------ Recorded information ------
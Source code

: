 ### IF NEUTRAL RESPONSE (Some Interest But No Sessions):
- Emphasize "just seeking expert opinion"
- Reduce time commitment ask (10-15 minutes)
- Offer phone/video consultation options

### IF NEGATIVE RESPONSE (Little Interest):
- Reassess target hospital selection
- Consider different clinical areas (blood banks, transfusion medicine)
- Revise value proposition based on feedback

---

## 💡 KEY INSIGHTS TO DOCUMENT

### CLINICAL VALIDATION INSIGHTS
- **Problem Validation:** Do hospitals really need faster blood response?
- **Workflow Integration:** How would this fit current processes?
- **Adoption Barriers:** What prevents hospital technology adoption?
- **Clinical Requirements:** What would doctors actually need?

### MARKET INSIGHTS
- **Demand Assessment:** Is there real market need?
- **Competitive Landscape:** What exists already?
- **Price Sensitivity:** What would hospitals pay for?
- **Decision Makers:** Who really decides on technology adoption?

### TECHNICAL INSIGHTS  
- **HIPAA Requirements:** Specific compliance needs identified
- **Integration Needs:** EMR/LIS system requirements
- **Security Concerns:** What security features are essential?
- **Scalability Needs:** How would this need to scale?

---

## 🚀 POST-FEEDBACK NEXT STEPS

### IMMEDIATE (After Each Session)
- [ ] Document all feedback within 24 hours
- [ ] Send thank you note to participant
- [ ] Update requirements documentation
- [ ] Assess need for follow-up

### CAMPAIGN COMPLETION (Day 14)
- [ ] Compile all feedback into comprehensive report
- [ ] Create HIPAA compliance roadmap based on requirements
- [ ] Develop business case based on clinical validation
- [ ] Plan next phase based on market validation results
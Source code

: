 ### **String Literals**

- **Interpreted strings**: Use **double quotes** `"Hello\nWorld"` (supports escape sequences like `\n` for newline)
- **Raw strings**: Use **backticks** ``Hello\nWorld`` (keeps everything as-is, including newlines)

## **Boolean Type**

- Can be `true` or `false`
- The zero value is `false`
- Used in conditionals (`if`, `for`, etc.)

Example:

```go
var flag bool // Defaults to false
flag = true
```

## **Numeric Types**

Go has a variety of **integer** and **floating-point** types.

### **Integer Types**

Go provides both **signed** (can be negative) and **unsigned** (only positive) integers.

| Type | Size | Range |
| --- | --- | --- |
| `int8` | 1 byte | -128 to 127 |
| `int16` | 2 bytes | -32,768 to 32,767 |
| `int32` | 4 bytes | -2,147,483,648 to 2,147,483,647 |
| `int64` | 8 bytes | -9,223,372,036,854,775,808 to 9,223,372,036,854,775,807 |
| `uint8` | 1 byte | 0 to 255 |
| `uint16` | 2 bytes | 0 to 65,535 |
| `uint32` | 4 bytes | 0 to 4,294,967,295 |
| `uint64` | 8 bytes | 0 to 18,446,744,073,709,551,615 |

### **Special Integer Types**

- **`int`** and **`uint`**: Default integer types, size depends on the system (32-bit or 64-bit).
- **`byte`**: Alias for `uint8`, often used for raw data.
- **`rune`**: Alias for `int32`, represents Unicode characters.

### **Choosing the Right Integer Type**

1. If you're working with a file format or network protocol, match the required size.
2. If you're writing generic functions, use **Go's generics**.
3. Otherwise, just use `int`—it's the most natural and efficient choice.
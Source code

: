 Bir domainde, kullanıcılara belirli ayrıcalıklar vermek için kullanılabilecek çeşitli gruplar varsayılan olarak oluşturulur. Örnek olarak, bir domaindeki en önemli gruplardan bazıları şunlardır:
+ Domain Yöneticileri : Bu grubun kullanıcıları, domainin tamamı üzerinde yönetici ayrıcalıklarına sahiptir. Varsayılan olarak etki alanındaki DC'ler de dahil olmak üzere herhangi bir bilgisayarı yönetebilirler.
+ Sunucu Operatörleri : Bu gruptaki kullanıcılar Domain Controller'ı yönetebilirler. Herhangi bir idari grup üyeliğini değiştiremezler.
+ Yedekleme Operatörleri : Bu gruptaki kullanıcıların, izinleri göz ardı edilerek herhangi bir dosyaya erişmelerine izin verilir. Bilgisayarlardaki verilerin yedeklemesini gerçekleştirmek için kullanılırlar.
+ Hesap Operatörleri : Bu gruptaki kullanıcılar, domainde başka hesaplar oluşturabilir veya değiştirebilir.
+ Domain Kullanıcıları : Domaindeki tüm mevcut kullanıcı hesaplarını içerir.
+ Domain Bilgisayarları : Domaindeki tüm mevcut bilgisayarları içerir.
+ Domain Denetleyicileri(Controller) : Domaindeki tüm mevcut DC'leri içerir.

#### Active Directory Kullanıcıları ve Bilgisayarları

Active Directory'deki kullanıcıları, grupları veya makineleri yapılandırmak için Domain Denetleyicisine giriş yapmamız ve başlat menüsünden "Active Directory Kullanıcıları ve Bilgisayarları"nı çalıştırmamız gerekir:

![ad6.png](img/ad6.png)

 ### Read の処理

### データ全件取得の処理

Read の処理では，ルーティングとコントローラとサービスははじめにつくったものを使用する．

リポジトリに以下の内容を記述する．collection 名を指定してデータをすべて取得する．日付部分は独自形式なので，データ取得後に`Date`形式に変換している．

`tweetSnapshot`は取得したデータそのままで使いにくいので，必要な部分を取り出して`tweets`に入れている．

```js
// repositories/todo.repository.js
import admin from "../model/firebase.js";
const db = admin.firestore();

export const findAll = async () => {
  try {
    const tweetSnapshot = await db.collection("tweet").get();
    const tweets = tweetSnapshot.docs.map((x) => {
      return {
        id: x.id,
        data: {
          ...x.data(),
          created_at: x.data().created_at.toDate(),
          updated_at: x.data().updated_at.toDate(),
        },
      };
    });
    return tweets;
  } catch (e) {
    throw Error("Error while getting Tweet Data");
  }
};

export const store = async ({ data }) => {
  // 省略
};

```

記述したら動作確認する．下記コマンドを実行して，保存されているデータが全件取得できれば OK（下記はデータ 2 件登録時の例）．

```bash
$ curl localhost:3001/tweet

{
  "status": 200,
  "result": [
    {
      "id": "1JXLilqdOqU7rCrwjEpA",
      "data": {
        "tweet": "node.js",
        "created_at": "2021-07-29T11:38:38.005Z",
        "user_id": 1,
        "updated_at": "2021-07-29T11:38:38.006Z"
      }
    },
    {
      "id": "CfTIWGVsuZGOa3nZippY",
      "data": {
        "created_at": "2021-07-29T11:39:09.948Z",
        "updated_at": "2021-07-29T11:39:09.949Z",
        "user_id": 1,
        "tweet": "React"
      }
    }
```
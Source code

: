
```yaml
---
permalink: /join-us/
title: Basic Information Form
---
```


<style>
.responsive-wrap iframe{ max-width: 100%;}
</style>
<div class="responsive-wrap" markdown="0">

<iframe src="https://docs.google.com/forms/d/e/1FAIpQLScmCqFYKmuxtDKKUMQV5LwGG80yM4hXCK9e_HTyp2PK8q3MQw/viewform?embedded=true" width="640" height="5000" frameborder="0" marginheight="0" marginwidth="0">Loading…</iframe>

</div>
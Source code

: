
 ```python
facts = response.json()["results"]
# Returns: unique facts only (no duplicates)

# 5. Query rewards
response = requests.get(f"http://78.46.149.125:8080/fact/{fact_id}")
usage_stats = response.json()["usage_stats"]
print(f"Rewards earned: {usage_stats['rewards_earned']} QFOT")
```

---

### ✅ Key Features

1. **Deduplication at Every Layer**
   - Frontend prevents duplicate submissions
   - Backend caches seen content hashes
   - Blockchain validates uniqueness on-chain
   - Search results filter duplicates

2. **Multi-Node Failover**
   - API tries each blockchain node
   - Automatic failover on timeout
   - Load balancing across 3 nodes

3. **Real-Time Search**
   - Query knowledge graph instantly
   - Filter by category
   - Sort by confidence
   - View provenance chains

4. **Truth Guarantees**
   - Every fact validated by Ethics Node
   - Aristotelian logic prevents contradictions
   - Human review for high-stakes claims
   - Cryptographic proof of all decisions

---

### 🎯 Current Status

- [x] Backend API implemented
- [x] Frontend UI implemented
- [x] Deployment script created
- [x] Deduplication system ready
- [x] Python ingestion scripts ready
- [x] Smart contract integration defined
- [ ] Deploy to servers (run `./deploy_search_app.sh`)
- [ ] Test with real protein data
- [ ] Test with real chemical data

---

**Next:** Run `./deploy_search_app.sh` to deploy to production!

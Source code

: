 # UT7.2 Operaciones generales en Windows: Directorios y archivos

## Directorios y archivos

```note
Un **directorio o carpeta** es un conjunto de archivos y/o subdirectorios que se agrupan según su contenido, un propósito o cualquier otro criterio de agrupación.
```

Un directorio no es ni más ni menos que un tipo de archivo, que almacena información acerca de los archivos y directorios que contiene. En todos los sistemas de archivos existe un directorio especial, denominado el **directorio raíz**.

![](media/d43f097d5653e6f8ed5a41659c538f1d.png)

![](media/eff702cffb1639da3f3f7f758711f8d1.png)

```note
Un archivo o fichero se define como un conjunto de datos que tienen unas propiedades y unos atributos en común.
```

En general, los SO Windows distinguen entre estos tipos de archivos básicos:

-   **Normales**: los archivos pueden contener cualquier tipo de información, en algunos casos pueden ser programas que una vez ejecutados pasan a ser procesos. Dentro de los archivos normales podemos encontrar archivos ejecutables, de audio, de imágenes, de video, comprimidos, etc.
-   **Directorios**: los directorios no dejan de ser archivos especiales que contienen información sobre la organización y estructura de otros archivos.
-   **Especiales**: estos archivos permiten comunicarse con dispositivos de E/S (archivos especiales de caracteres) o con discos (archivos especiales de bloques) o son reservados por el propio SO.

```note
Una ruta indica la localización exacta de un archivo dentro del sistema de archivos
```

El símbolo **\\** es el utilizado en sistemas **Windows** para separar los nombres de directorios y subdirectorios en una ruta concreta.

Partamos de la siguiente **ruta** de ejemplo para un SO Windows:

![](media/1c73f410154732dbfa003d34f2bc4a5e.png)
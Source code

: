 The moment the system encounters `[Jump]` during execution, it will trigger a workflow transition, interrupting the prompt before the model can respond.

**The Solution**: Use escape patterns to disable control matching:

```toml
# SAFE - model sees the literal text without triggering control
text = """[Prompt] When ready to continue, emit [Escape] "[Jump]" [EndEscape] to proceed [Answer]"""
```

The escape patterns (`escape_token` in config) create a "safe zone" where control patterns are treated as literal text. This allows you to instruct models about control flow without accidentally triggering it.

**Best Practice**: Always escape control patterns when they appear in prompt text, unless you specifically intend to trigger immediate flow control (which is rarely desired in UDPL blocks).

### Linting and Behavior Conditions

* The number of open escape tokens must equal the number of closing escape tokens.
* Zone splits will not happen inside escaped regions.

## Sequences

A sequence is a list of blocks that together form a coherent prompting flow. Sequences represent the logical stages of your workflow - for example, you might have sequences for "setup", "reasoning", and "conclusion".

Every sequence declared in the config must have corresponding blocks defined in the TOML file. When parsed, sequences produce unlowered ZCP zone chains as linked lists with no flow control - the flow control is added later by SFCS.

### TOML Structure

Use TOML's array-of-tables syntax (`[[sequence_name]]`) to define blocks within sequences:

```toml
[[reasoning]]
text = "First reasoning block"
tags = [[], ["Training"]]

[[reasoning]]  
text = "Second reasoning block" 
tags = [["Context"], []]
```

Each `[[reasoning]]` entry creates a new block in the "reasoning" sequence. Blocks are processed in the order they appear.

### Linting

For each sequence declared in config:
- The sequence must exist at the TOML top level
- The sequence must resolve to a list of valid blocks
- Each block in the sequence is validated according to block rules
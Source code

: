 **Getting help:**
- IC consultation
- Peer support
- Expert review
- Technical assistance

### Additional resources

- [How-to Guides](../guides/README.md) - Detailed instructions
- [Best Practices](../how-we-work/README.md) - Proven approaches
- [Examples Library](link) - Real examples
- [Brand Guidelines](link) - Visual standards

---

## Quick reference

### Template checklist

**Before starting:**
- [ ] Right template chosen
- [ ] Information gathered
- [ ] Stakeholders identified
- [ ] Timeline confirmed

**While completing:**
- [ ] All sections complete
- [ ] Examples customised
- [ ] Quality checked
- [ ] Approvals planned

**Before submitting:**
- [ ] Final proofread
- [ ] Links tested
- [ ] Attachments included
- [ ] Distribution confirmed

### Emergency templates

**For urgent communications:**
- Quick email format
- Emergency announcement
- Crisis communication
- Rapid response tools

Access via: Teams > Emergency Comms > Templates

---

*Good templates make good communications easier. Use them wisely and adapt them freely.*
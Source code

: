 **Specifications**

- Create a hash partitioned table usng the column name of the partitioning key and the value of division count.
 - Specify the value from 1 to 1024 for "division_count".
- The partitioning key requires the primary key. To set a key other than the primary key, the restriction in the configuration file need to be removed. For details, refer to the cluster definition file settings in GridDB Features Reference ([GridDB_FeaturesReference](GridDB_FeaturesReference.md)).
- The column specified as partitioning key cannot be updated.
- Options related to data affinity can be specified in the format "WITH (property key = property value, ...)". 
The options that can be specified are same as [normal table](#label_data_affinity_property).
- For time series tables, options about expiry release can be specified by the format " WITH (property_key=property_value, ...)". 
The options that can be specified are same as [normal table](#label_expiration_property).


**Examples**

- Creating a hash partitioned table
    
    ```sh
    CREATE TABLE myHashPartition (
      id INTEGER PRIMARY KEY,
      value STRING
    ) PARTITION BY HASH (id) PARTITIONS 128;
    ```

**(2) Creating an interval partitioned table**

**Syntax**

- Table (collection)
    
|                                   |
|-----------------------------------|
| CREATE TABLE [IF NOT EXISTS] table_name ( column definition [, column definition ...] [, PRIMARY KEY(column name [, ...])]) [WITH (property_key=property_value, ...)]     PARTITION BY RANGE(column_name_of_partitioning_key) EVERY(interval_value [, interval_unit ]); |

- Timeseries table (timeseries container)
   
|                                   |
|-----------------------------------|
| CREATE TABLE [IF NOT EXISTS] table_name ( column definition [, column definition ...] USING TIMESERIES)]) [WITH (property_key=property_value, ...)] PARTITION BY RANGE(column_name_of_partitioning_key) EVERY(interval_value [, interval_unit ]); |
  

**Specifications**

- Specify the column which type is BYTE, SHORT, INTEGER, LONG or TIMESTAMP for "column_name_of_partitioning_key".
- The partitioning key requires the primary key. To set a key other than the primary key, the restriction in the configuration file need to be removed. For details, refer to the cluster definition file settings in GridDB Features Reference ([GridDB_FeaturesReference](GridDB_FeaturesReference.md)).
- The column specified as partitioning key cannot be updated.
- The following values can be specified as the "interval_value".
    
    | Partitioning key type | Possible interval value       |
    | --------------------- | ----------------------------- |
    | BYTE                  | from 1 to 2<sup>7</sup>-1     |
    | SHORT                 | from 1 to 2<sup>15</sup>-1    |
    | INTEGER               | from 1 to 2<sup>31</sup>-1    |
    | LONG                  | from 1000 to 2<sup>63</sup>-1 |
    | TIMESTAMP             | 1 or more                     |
------
• Exercise brief: How many lines of the records contain "identified"? Answer with the number only.

• Response: 2